Keep a Journal

Do you live your life effectively without a calendar?  I’m sure there are a few of you exceptions, but most of us can’t live without some sort of calendar.  Why then do we start new exercise and nutrition routines without some kind of planner?

It is hard to remember what exercise we did 3 days ago or what was for dinner last Monday.  Journals will help us plan out our days better and make sure we get everything in that we want to.  If you want to go to the gym 4 days a week, you can’t expect to do that if you haven’t started going by Thursday.  If your plan is to eat 5 meals/snacks a day how will you hit that goal if you can’t remember the full week by the weekend?
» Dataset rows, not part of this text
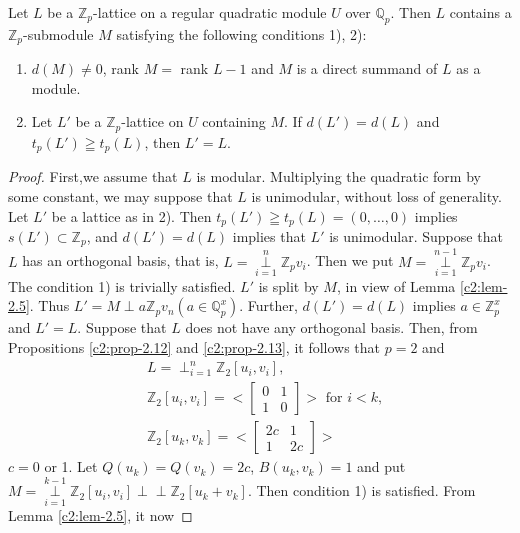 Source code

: \begin{lemma}\label{c2:lem-2.41}
Let $L$ be a $\mathbb{Z}_p$-lattice on a regular quadratic module $U$
over $\mathbb{Q}_p$. Then $L$ contains a $\mathbb{Z}_p$-submodule $M$
satisfying the following conditions 1), 2):
\begin{enumerate}
\renewcommand{\labelenumi}{\theenumi)}
\item $d(M) \neq 0$, rank $M=$ rank $L-1$ and $M$ is a direct summand
of $L$ as a module.

\item Let $L'$ be a $\mathbb{Z}_p$-lattice on $U$ containing $M$. If
$d(L')=d(L)$ and $t_p(L')\geqq t_p(L)$, then $L'=L$. 
\end{enumerate}
\end{lemma}

\begin{proof}
First,\pageoriginale we assume that $L$ is modular. Multiplying the
quadratic form by some constant, we may suppose that $L$ is
unimodular, without loss of generality. Let $L'$ be a lattice as in
2). Then $t_p(L') \geqq t_p(L) = (0,\ldots, 0)$ implies $s(L') \subset
\mathbb{Z}_p$, and $d(L')=d(L)$ implies that $L'$ is
unimodular. Suppose that $L$ has an orthogonal basis, that is,
$L=\mathop{\perp}\limits^n_{i=1} \mathbb{Z}_pv_i$. Then we put $M
= \mathop{\perp}\limits^{n-1}_{i=1} \mathbb{Z}_p v_i$. The condition
1) is trivially satisfied. $L'$ is split by $M$, in view of Lemma
\ref{c2:lem-2.5}. Thus $L'=M\perp a \mathbb{Z}_p v_n
(a\in \mathbb{Q}^x_p)$. Further, $d(L') = d(L)$ implies
$a\in \mathbb{Z}^x_p$ and $L'=L$. Suppose that $L$ does not
have any orthogonal basis. Then, from Propositions \ref{c2:prop-2.12} and
\ref{c2:prop-2.13}, it 
follows that $p=2$ and 
\begin{align*}
&L = \mathop{\perp}^n_{i=1} \mathbb{Z}_2 [u_i, v_i],\\  
&\mathbb{Z}_2 [u_i,v_i] = <\begin{bmatrix}
0&1\\1&0\end{bmatrix}> \text{ for } i<k,\\ 
&\mathbb{Z}_2[u_k, v_k] = <\begin{bmatrix}
2c & 1\\
1 & 2c
\end{bmatrix}>
\end{align*}
$c=0$ or 1. Let $Q(u_k)=Q(v_k)=2c$, $B(u_k, v_k)=1$ and put
$M=\mathop{\perp}\limits^{k-1}_{i=1} \mathbb{Z}_2[u_i,v_i]\perp \perp \mathbb{Z}_2
[u_k+v_k]$. Then condition 1) is satisfied. From Lemma \ref{c2:lem-2.5}, it now

\end{proof}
Plan ahead.  Get a spiral notebook, they are cheap, then start with the meal you are on right now.  Not everyone needs to write down every little thing you eat.  Some of you may be at that stage, but others can get away with a quick synopsis of the day.  However, if you are not reaching your goals, then you need to get meticulus about keeping track.  Also, when you crave something that is unhealthy, make a note of what you were feeling at that time.

When exercising you should not work the same muscle group 2 days in a row.  You need a day of recovery for those muscles.  If you keep track of what groups you work on what days, then you are less apt to have an overuse injury occur.

Journaling can take some work to get used to.  But it is key to achieving your health goals.  Whether that is weight loss, or simply getting more veggies in your diet.

Val Selby ~ Wellness Coordinator
Busy Momma Wellness

Please send me any health and fitness questions.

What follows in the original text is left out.